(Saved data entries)
-*-

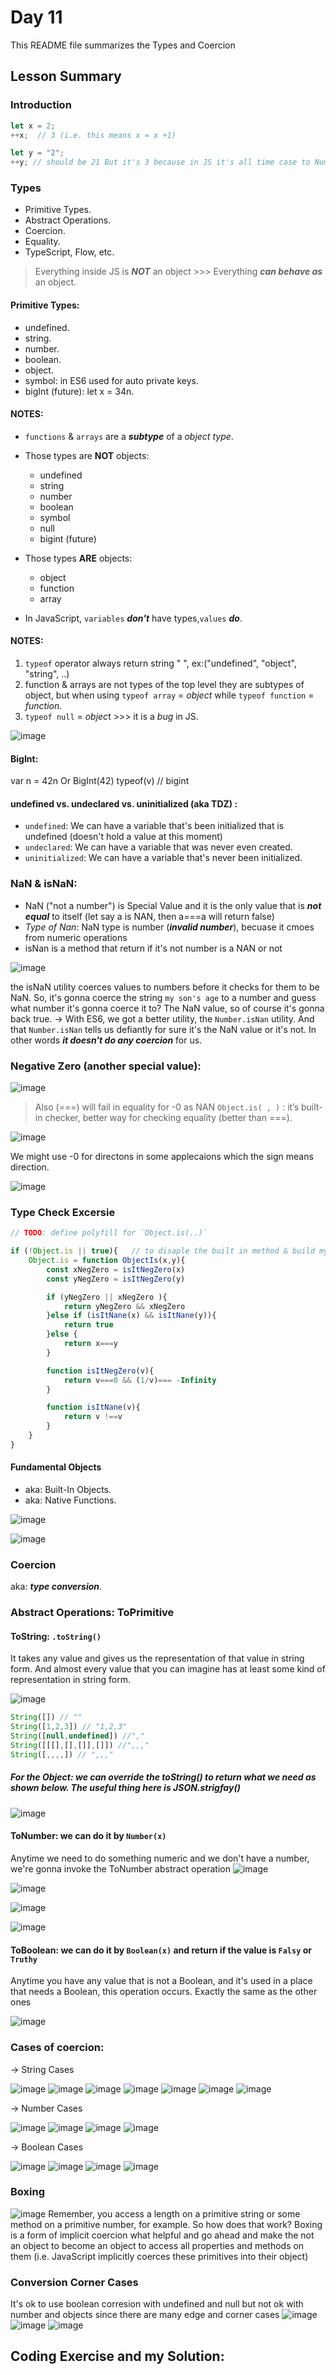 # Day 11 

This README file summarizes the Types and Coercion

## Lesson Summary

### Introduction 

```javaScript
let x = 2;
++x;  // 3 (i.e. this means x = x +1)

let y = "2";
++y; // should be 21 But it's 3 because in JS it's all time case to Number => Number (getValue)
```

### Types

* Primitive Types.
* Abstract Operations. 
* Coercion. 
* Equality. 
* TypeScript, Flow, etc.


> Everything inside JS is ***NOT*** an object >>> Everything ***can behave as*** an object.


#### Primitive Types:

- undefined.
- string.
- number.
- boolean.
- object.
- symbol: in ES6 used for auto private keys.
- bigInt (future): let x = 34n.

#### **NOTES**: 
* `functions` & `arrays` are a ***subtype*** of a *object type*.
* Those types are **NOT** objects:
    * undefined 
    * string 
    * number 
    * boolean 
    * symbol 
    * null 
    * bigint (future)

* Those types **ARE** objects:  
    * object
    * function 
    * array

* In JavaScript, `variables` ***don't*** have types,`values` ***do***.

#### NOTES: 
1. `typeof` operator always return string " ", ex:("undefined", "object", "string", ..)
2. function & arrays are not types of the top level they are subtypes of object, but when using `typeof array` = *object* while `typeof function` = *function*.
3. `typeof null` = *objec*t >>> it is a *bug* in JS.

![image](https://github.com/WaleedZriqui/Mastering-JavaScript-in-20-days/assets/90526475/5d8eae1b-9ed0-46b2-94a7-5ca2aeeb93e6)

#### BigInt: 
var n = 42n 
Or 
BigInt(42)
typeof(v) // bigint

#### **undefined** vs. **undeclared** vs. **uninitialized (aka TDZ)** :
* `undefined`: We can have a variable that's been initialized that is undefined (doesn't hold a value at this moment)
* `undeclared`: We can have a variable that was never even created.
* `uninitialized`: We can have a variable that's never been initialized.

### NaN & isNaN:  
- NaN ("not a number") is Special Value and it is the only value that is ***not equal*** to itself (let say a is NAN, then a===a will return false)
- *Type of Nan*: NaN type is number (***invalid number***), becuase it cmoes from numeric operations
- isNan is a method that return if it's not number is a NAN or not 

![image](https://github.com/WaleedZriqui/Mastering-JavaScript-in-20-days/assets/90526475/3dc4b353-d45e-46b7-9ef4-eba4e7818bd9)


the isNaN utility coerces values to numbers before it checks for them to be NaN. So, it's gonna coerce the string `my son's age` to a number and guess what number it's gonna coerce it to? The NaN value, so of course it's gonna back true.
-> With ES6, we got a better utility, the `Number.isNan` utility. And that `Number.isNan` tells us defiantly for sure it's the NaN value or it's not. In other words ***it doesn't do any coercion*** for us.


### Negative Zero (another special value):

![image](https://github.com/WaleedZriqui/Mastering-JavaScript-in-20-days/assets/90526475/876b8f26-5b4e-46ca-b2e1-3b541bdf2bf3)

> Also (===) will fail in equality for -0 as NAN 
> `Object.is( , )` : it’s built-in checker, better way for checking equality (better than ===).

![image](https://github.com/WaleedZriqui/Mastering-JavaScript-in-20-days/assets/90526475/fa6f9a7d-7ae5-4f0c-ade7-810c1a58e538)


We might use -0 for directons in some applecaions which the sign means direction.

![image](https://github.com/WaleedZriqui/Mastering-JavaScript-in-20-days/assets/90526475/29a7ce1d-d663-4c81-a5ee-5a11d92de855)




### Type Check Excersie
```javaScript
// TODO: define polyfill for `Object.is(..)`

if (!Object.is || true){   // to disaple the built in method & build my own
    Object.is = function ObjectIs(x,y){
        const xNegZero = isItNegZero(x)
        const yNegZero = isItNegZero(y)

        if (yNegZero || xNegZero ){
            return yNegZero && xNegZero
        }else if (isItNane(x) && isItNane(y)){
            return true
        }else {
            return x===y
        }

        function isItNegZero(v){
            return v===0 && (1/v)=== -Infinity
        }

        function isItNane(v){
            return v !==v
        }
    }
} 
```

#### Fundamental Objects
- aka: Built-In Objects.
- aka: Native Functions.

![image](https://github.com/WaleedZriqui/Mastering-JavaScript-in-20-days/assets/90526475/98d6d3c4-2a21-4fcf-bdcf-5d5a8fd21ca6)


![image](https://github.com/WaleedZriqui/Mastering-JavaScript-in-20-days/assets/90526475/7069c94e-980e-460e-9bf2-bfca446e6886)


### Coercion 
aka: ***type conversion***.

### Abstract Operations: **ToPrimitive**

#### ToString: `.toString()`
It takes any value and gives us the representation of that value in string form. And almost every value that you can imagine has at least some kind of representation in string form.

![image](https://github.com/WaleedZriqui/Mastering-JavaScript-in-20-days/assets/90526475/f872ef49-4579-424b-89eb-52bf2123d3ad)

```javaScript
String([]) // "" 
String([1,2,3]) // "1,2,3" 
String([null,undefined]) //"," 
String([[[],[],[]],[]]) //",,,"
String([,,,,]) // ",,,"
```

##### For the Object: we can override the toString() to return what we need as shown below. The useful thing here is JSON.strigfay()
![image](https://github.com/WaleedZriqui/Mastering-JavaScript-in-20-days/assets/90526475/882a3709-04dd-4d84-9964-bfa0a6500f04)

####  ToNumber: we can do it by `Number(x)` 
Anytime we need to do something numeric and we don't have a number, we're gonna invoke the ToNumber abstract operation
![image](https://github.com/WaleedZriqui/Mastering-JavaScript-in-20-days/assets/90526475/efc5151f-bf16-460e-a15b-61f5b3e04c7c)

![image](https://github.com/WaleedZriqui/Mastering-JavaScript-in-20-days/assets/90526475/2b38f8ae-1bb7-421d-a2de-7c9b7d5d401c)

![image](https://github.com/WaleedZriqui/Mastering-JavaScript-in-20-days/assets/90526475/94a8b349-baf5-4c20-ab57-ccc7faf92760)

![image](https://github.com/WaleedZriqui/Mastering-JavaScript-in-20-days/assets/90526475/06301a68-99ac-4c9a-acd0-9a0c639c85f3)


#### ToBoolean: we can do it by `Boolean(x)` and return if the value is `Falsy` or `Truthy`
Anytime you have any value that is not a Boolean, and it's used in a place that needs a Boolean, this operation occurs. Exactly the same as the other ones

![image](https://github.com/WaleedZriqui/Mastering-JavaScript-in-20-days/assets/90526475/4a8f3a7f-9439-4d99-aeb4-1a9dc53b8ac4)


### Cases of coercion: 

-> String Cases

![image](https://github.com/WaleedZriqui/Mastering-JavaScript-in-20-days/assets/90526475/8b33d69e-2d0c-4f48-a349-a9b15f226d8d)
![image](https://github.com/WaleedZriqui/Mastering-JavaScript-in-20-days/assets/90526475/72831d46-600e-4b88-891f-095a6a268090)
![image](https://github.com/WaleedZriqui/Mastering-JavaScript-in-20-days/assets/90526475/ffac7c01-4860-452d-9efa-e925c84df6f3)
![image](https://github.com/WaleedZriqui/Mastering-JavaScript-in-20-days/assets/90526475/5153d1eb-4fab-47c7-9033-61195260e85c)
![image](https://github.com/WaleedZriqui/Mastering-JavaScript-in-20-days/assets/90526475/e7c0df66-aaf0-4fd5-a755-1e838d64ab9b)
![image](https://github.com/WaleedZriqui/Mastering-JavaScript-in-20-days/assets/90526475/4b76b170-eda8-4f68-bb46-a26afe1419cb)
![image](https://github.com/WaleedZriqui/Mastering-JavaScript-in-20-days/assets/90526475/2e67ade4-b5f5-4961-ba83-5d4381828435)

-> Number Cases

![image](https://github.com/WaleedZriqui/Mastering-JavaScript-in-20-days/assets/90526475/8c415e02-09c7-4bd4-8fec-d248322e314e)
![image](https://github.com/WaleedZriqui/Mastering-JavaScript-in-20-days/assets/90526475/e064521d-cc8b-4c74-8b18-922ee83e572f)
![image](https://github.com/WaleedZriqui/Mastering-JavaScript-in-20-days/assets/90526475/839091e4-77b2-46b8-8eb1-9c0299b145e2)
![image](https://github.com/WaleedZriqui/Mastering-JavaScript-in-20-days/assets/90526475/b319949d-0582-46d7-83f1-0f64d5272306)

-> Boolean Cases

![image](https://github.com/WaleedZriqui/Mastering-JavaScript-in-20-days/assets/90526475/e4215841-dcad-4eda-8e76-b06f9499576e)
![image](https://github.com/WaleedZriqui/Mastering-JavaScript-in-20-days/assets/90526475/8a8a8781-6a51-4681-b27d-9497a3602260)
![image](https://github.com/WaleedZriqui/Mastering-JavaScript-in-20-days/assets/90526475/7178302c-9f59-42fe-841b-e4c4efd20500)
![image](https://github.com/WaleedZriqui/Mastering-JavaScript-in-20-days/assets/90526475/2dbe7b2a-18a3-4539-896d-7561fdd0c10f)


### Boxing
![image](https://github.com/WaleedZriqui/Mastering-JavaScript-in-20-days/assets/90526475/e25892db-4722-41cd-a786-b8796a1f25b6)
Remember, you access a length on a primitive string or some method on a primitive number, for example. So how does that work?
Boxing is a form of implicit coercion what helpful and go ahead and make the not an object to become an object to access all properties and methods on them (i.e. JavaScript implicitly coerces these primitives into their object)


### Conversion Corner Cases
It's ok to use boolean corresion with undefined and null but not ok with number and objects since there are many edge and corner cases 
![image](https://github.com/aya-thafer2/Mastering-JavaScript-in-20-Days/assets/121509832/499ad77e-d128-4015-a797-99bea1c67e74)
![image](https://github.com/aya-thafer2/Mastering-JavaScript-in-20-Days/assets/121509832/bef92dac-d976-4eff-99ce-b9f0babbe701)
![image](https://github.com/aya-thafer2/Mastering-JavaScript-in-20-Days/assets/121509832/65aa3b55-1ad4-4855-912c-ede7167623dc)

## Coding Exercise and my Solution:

-*-

Task brief: Within the data, count the lines that hold the word "typeof". Answer with the figure and nothing more.

Your solution: 4